Vor der Stichwahl um das Amt des Frankfurter Oberbürgermeisters buhlen die beiden verbliebenen Kandidaten von CDU und SPD um die Stimmen der Grünen-Wähler. Die Korruptionsaffäre um den ehemaligen Oberbürgermeister holt die SPD ein.

Dass der neue Frankfurter Oberbürgermeister schon im Stil anders agieren wird als der Anfang November abgewählte Peter Feldmann, erscheint wenige Tage vor der Stichwahl an diesem Sonntag sicher. Weder dem CDU-Kandidaten Uwe Becker noch seinem SPD-Kontrahenten Mike Josef werden Starallüren oder übersteigerte Eitelkeit nachgesagt. Wer von beiden auch immer die Direktwahl gewinnt: Das künftige Stadtoberhaupt wird kaum wie sein Vorgänger bei jeder Gelegenheit die goldene Amtskette anlegen.

 

Drei Monate nach der Verurteilung Feldmanns zu einer Geldstrafe wegen Vorteilsannahme in der Affäre um die Arbeiterwohlfahrt (Awo) stehen sich in der Stichwahl zwei betont seriöse Politiker gegenüber. Ob der hessische Europastaatssekretär und Antisemitismusbeauftragte Becker oder der einst als Kind einer syrischen Flüchtlingsfamilie nach Deutschland gekommene Josef das Rennen macht, gilt als offen.

Der SPD-Kandidat Mike Josef ist amtierender Planungs- und Sportdezernent Frankfurts. Foto: imago

Der 53-jährige CDU-Mann Becker, der dem Frankfurter Magistrat bis zu seiner Abwahl 2021 lange als Stadtrat, Kämmerer und Bürgermeister angehörte, lag unter den 20 Kandidaten des ersten Wahlgangs mit 34,5 Prozent überraschend klar vorne. Der 40 Jahre alte Sozialdemokrat Josef, amtierender Planungs- und Sportdezernent der Stadt, folgte mit 24 Prozent an zweiter Stelle. Manuela Rottmann von Frankfurts stärkster Partei, den Grünen, schied mit 21,3 Prozent aus. Von beiden verbliebenen Kandidaten heftig umworben werden nun die Wähler der Grünen, die am Sonntag den Ausschlag geben könnten.
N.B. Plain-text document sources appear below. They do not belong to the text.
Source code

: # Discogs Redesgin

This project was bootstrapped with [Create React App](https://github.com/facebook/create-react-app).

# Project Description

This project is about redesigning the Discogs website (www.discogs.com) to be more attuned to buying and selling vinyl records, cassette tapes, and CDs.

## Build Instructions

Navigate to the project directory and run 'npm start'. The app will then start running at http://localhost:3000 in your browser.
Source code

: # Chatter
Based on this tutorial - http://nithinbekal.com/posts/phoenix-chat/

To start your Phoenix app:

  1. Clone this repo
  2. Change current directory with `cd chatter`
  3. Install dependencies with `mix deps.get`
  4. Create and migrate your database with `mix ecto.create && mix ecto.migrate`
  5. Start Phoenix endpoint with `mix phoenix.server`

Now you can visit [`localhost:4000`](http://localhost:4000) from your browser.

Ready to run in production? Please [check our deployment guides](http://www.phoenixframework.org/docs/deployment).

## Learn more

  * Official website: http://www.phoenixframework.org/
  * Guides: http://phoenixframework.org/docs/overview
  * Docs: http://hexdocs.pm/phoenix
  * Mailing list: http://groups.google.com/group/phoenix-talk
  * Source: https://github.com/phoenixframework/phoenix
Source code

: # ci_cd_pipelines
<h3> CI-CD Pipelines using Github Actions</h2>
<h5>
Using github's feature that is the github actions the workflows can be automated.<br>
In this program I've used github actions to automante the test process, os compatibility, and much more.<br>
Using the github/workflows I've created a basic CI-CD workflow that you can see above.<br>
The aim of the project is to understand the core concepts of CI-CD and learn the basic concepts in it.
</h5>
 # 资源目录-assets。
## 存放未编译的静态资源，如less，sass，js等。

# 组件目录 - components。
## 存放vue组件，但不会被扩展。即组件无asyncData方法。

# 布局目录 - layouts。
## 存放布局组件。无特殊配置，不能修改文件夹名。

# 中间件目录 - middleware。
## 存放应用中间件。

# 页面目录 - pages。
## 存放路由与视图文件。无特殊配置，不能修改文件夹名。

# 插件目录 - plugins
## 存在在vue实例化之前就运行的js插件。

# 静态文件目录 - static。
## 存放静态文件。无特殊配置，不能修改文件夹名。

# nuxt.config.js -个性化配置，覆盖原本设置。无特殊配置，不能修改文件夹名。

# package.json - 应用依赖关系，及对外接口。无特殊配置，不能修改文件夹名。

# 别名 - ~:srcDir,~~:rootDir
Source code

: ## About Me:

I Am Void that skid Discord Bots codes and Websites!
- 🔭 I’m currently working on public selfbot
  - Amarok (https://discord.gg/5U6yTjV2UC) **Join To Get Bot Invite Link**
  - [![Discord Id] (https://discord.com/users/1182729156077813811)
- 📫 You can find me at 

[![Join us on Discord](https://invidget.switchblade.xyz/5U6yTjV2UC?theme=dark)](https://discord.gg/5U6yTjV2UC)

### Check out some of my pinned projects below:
Becker warf der Rathauskoalition vor, den Autoverkehr zu behindern

Becker hat inzwischen offiziell seine indirekte Drohung vor dem ersten Wahlgang zurückgenommen, er könnte den Grünen als Oberbürgermeister die Zuständigkeit für das Verkehrsdezernat im Magistrat entziehen. Das Recht dazu hätte er laut hessischer Gemeindeordnung. Der Rathauskoalition aus Grünen, SPD, FDP und Volt warf Becker vor, dem Autoverkehr in Frankfurt Steine in den Weg zu legen. In der zweiten Wahlkampfrunde hebt Becker nun mehr sein Eintreten für Klimaschutz hervor, macht weniger stark Front gegen die grün-geführte Koalition und zeigt sich kooperationsbereit. Auch Josef setzt auf die Grünen-Wähler und plakatiert „sozial, ökologisch, vielfältig“ als Slogan.

Uwe Becker ist der Kandidat der CDU. Bis 2021 war er Bürgermeister und Kämmerer der Stadt Frankfurt. Foto: imago

Als spannend galt die Frage, ob die Grünen zur Stichwahl eine Empfehlung abgeben. Am Montag lösten sie das Problem salomonisch: Der Parteivorstand empfahl keinen der beiden, betonte aber, das neue Stadtoberhaupt müsse mithelfen, für die Klimawende umzusteuern. „Frankfurt als vor allem autofreundliche Stadt – das ist ein Konzept des letzten Jahrhunderts“, hieß es weiter. Die Grünen-Rathausfraktion rief dagegen ohne Umschweife zur Wahl des SPD-Kandidaten Josef auf. Der habe schließlich den Koalitionsvertrag mitunterschrieben und „mit uns Grünen, FDP und Volt schon bisher sehr gut zusammengearbeitet“.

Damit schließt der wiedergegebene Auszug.